§ PROBLEM STATEMENT: With both ends included, repeat exactly the lines of the entries below from the one containing "2. \+ Commodore 64/\*\*/720 Degrees**" down to the one containing "6. Recommend installing", and no others.

**********

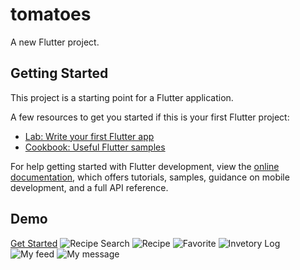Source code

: # tomatoes

A new Flutter project.

## Getting Started

This project is a starting point for a Flutter application.

A few resources to get you started if this is your first Flutter project:

- [Lab: Write your first Flutter app](https://docs.flutter.dev/get-started/codelab)
- [Cookbook: Useful Flutter samples](https://docs.flutter.dev/cookbook)

For help getting started with Flutter development, view the
[online documentation](https://docs.flutter.dev/), which offers tutorials,
samples, guidance on mobile development, and a full API reference.

## Demo 

[Get Started](./Demo/iPhone%2014%20Plus%20-%201.png)
![Recipe Search](./Demo/iPhone%2014%20Pro%20Max%20-%201.png)
![Recipe](./Demo/iPhone%2014%20Pro%20Max%20-%202.png)
![Favorite](./Demo/iPhone%2014%20Pro%20Max%20-%206.png)
![Invetory Log](./Demo/iPhone%2014%20Pro%20Max%20-%207.png)
![My feed](./Demo/iPhone%2014%20Pro%20Max%20-%208.png)
![My message ](./Demo/iPhone%2014%20Pro%20Max%20-%209.png)

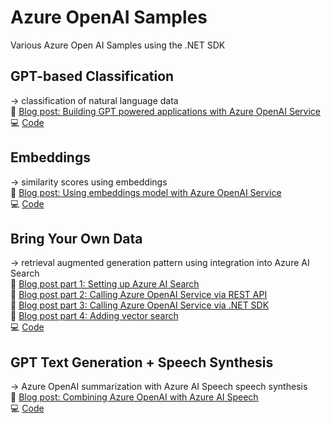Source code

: # Azure OpenAI Samples

Various Azure Open AI Samples using the .NET SDK

## GPT-based Classification

 → classification of natural language data\
 📝 [Blog post: Building GPT powered applications with Azure OpenAI Service](https://www.strathweb.com/2023/04/building-gpt-powered-applications-with-azure-openai-service/) \
 💻 [Code](src/Strathweb.Samples.AzureOpenAI.GptClassification/)

## Embeddings

 → similarity scores using embeddings \
 📝 [Blog post: Using embeddings model with Azure OpenAI Service](https://www.strathweb.com/2023/09/using-embeddings-model-with-azure-openai/)\
 💻 [Code](src/Strathweb.Samples.AzureOpenAI.Embeddings/)

## Bring Your Own Data

 → retrieval augmented generation pattern using integration into Azure AI Search\
 📝 [Blog post part 1: Setting up Azure AI Search](https://www.strathweb.com/2023/11/using-your-own-data-with-gpt-models-in-azure-openai-part-1/)\
 📝 [Blog post part 2: Calling Azure OpenAI Service via REST API](https://www.strathweb.com/2023/11/using-your-own-data-with-gpt-models-in-azure-openai-part-2/)\
 📝 [Blog post part 3: Calling Azure OpenAI Service via .NET SDK](https://www.strathweb.com/2023/12/using-your-own-data-with-gpt-models-in-azure-openai-part-3/)\
 📝 [Blog post part 4: Adding vector search](https://www.strathweb.com/2024/02/using-your-own-data-with-gpt-models-in-azure-openai-part-4/)\
 💻 [Code](src/Strathweb.Samples.AzureOpenAI.BringYourOwnData/)

## GPT Text Generation + Speech Synthesis

 → Azure OpenAI summarization with Azure AI Speech speech synthesis\
 📝 [Blog post: Combining Azure OpenAI with Azure AI Speech](https://www.strathweb.com/2024/03/combining-azure-openai-with-azure-ai-speech/)\
 💻 [Code](src/Strathweb.Samples.AzureOpenAI.SpeechSynthesis/)
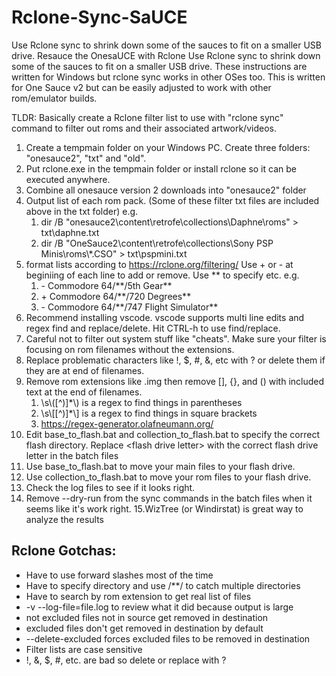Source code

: # Rclone-Sync-SaUCE
Use Rclone sync to shrink down some of the sauces to fit on a smaller USB drive.
Resauce the OnesaUCE with Rclone
Use Rclone sync to shrink down some of the sauces to fit on a smaller USB drive. These instructions are written for Windows but rclone sync works in other OSes too. This is written for One Sauce v2 but can be easily adjusted to work with other rom/emulator builds.

TLDR: Basically create a Rclone filter list to use with "rclone sync" command to filter out roms and their associated artwork/videos.

1. Create a tempmain folder on your Windows PC. Create three folders: "onesauce2", "txt" and "old".
2. Put rclone.exe in the tempmain folder or install rclone so it can be executed anywhere.
3. Combine all onesauce version 2 downloads into "onesauce2" folder
4. Output list of each rom pack. (Some of these filter txt files are included above in the txt folder) e.g.
	1. dir /B "onesauce2\content\retrofe\collections\Daphne\roms" > txt\daphne.txt
	2. dir /B "OneSauce2\content\retrofe\collections\Sony PSP Minis\roms\\*.CSO" > txt\pspmini.txt
5. format lists according to https://rclone.org/filtering/ Use + or - at beginiing of each line to add or remove. Use **  to specify etc. e.g.
	1. \- Commodore 64/\*\*/5th Gear**
	2. \+ Commodore 64/\*\*/720 Degrees**
	3. \- Commodore 64/\*\*/747 Flight Simulator**
6. Recommend installing vscode. vscode supports multi line edits and regex find and replace/delete. Hit CTRL-h to use find/replace.
7. Careful not to filter out system stuff like "cheats". Make sure your filter is focusing on rom filenames without the extensions.
8. Replace problematic characters like !, $, #, &, etc with ? or delete them if they are at end of filenames.
9. Remove rom extensions like .img then remove [], {}, and () with included text at the end of filenames. 
	1. \s\\([^)]*\\) is a regex to find things in parentheses 
	2. \s\\[[^)]*\\] is a regex to find things in square brackets
	3.  https://regex-generator.olafneumann.org/
10. Edit base_to_flash.bat and collection_to_flash.bat to specify the correct flash directory. Replace \<flash drive letter\> with the correct flash drive letter in the batch files
11. Use base_to_flash.bat to move your main files to your flash drive.
12. Use collection_to_flash.bat to move your rom files to your flash drive.
13. Check the log files to see if it looks right.
14. Remove --dry-run from the sync commands in the batch files when it seems like it's work right.
15.WizTree (or Windirstat) is great way to analyze the results

## Rclone Gotchas:
- Have to use forward slashes most of the time
- Have to specify directory and use /**/ to catch multiple directories
- Have to search by rom extension to get real list of files
- -v --log-file=file.log to review what it did because output is large
- not excluded files not in source get removed in destination
- excluded files don't get removed in destination by default
- --delete-excluded forces excluded files to be removed in destination
- Filter lists are case sensitive
- !, &, $, #, etc. are bad so delete or replace with ?
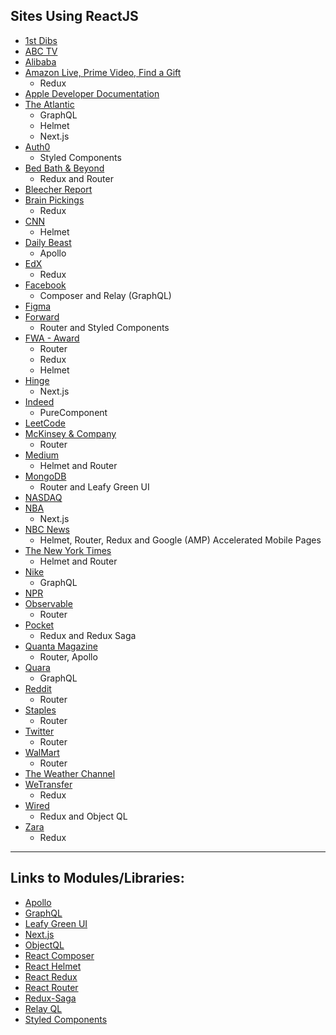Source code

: ## Sites Using ReactJS
* [1st Dibs](https://www.1stdibs.com)
* [ABC TV](https://abc.com)
* [Alibaba](https://alibaba.com)
* [Amazon Live, Prime Video, Find a Gift](https://www.amazon.com/)
  * Redux
* [Apple Developer Documentation](https://developer.apple.com/documentation/)
* [The Atlantic](https://www.theatlantic.com/)
  * GraphQL
  * Helmet
  * Next.js
* [Auth0](https://auth0.com)
  * Styled Components
* [Bed Bath & Beyond](https://www.bedbathandbeyond.com/)
  * Redux and Router
* [Bleecher Report](https://bleacherreport.com/)
* [Brain Pickings](https://www.brainpickings.org)
  * Redux
* [CNN](https://www.cnn.com/)
  * Helmet
* [Daily Beast](https://www.thedailybeast.com)
  * Apollo
* [EdX](http://edx.org)
  * Redux
* [Facebook](https://www.facebook.com/)
  * Composer and Relay (GraphQL)
* [Figma](https://www.figma.com)
* [Forward](https://goforward.com/)
  * Router and Styled Components
* [FWA - Award](https://thefwa.com/)
  * Router
  * Redux
  * Helmet
* [Hinge](https://hinge.co/)
  * Next.js
* [Indeed](https://indeed.com)
  * PureComponent
* [LeetCode](https://www.leetcode.com/)
* [McKinsey & Company](https://www.mckinsey.com/)
  * Router
* [Medium](http://www.medium.com)
  * Helmet and Router
* [MongoDB](https://mongodb.com)
  * Router and Leafy Green UI
* [NASDAQ](https://nasdaq.com)
* [NBA](https://nba.com)
  * Next.js 
* [NBC News](https://www.nbcnews.com/)
  * Helmet, Router, Redux and Google (AMP) Accelerated Mobile Pages
* [The New York Times](https://www.nytimes.com/)
  * Helmet and Router
* [Nike](https://nike.com)
  * GraphQL
* [NPR](http://npr.org)
* [Observable](https://observablehq.com/)
  * Router
* [Pocket](https://www.getpocket.com)
  * Redux and Redux Saga
* [Quanta Magazine](https://www.quantamagazine.org)
  * Router, Apollo
* [Quara](https://www.quora.com/)
  * GraphQL
* [Reddit](https://www.reddit.com/)
  * Router
* [Staples](https://www.staples.com/)
  * Router
* [Twitter](https://twitter.com/)
  * Router
* [WalMart](https://www.walmart.com)
  * Router
* [The Weather Channel](https://weather.com)
* [WeTransfer](https://wetransfer.com/)
  * Redux 
* [Wired](https://wired.com)
  * Redux and Object QL
* [Zara](https://www.zara.com)
  * Redux


-----

## Links to Modules/Libraries:

* [Apollo](https://www.apollographql.com/docs/react/)
* [GraphQL](https://graphql.org)
* [Leafy Green UI](https://github.com/mongodb/leafygreen-ui)
* [Next.js](https://nextjs.org)
* [ObjectQL](https://www.npmjs.com/package/objectql)
* [React Composer](https://www.npmjs.com/package/react-composer)
* [React Helmet](https://github.com/nfl/react-helmet)
* [React Redux](https://react-redux.js.org)
* [React Router](https://reacttraining.com/react-router/)
* [Redux-Saga](https://redux-saga.js.org)
* [Relay QL](https://relay.dev)
* [Styled Components](https://styled-components.com)
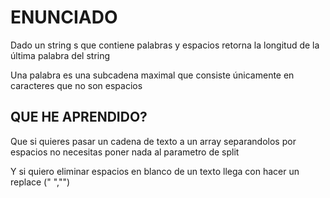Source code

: # ENUNCIADO
Dado un string s que contiene palabras y espacios retorna la longitud de la última palabra del string

Una palabra es una subcadena maximal que consiste únicamente en caracteres que no son espacios

## QUE HE APRENDIDO?
Que si quieres pasar un cadena de texto a un array separandolos por espacios no necesitas poner nada al parametro de split

Y si quiero eliminar espacios en blanco de un texto llega con hacer un replace (" ","")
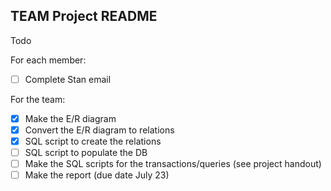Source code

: ## TEAM Project README

Todo

For each member:
- [ ] Complete Stan email

For the team:
- [x] Make the E/R diagram
- [x] Convert the E/R diagram to relations
- [x] SQL script to create the relations
- [ ] SQL script to populate the DB
- [ ] Make the SQL scripts for the transactions/queries (see project handout)
- [ ] Make the report (due date July 23)
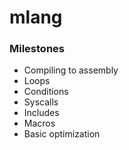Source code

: # mlang
### Milestones
- Compiling to assembly
- Loops
- Conditions
- Syscalls
- Includes
- Macros
- Basic optimization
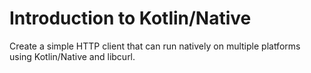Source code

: # Introduction to Kotlin/Native

Create a simple HTTP client that can run natively on multiple
platforms using Kotlin/Native and libcurl.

**********

§ ANSWER BELOW:
	2. \+ Commodore 64/\*\*/720 Degrees**
	3. \- Commodore 64/\*\*/747 Flight Simulator**
6. Recommend installing vscode. vscode supports multi line edits and regex find and replace/delete. Hit CTRL-h to use find/replace.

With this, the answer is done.